In fact, you can create that query:

PREFIX af: <https://attackflow.space/attack-flow#>
select DISTINCT ?s where { 
    ?s af:flow <urn:absolute:flows#Flow_605eeda8-2628-4897-b68c-e54b144d4e97> .
} limit 100 

Except because only ?s is a variable now it’s the only thing returned:

{
  "head": {
    "vars": [
      "s"
    ]
  },
  "results": {
    "bindings": [
      {
        "s": {
          "type": "uri",
          "value": "urn:absolute:flows#action_653f8cfb-dce0-40b9-89af-1af9c4172340"
        }
      },
      {
        "s": {
          "type": "uri",
          "value": "urn:absolute:flows#Asset_fda2b7a6-3904-4f78-ab1d-0ad7b1b6a1ed"
        }
      }
    ]
  }

Adding the relationships between actions/assets to the actions, assets, and flows

We now have two triples, one that points from an action to a flow and one from an asset to the flow. But we don’t have the relationships between them. Lets add that:

PREFIX af: <https://attackflow.space/attack-flow#>
select DISTINCT ?s ?o ?p where { 
    {
        ?s ?o ?p .
        FILTER (?o = af:flow)
        FILTER (?p = <urn:absolute:flows#Flow_605eeda8-2628-4897-b68c-e54b144d4e97>)
    } UNION {
        ?s ?o ?p .
        ?s af:flow <urn:absolute:flows#Flow_605eeda8-2628-4897-b68c-e54b144d4e97> .
        ?p af:flow <urn:absolute:flows#Flow_605eeda8-2628-4897-b68c-e54b144d4e97> .
    }
} limit 100 

The only real addition here is the UNION line. We’ve created two sets of filters, one that gets us (action/asset af:flow the_flow) and one that gets us (action/asset relationship action/asset). (The second filter does this by starting with all triples, then filtering to only the ones where the source and destination of the triple point to our specific flow of interest with a af:flow edge.)

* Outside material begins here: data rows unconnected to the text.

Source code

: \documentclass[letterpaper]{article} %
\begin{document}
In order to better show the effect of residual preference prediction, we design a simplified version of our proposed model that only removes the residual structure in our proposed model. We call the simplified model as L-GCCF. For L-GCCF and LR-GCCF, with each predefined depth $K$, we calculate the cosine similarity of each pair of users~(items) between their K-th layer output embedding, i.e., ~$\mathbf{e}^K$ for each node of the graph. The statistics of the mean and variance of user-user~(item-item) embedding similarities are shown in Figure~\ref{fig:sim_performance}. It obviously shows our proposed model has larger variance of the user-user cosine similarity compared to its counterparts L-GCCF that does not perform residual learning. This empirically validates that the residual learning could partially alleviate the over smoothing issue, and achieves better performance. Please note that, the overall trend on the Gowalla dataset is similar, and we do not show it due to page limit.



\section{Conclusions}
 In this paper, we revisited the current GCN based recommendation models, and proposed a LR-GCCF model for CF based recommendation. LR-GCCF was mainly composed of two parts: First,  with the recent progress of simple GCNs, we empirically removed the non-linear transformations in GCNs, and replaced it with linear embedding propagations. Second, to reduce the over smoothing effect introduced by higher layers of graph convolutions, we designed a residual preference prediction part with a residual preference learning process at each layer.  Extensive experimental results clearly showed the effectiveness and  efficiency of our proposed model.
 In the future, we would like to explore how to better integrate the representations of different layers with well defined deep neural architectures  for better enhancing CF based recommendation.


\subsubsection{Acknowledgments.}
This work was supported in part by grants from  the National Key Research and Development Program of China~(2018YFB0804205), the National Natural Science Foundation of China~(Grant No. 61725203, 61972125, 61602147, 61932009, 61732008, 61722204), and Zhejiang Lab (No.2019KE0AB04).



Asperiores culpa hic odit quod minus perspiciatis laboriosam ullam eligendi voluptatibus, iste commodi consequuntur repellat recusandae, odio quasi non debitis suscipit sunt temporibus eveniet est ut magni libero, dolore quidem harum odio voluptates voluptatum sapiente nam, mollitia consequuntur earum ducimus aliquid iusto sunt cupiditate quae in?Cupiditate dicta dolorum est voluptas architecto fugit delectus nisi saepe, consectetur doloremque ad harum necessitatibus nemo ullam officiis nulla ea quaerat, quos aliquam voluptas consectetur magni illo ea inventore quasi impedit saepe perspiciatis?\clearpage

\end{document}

Now in addition to the triples from before, we have a triple from our action to our asset.

{
  "head": {
    "vars": [
      "s",
      "o",
      "p"
    ]
  },
  "results": {
    "bindings": [
      {
        "s": {
          "type": "uri",
          "value": "urn:absolute:flows#action_653f8cfb-dce0-40b9-89af-1af9c4172340"
        },
        "o": {
          "type": "uri",
          "value": "https://attackflow.space/attack-flow#flow"
        },
        "p": {
          "type": "uri",
          "value": "urn:absolute:flows#Flow_605eeda8-2628-4897-b68c-e54b144d4e97"
        }
      },
      {
        "s": {
          "type": "uri",
          "value": "urn:absolute:flows#Asset_fda2b7a6-3904-4f78-ab1d-0ad7b1b6a1ed"
        },
        "o": {
          "type": "uri",
          "value": "https://attackflow.space/attack-flow#flow"
        },
        "p": {
          "type": "uri",
          "value": "urn:absolute:flows#Flow_605eeda8-2628-4897-b68c-e54b144d4e97"
        }
      },
      {
        "s": {
          "type": "uri",
          "value": "urn:absolute:flows#action_653f8cfb-dce0-40b9-89af-1af9c4172340"
        },
        "o": {
          "type": "uri",
          "value": "http://attackflow.space/veris#Availability"
        },
        "p": {
          "type": "uri",
          "value": "urn:absolute:flows#Asset_fda2b7a6-3904-4f78-ab1d-0ad7b1b6a1ed"
        }
      }
    ]
  }
}

Lets get a bit meta. There’s a sort of Grammar for manipulating data. Things like “select”, “filter”, “modify”, “arrange”, “summarize”, and “join” and it applies to graphs too. They form a sort of command progression: start with the dataset -> filter stuff out -> select just the variables we need from what’s left -> arrange it. (In fact this command progression is ridiculously common across all types of data.)

In SPARQL we start with our full dataset. We use each line in ‘where’ to filter until we have just the parts we need (filter). our SELECT line determines which variables we return. and our ORDER BY determines the order they are returned in.

It’s also common to add in UNIONs to build groupings which don’t logically result from a single filter.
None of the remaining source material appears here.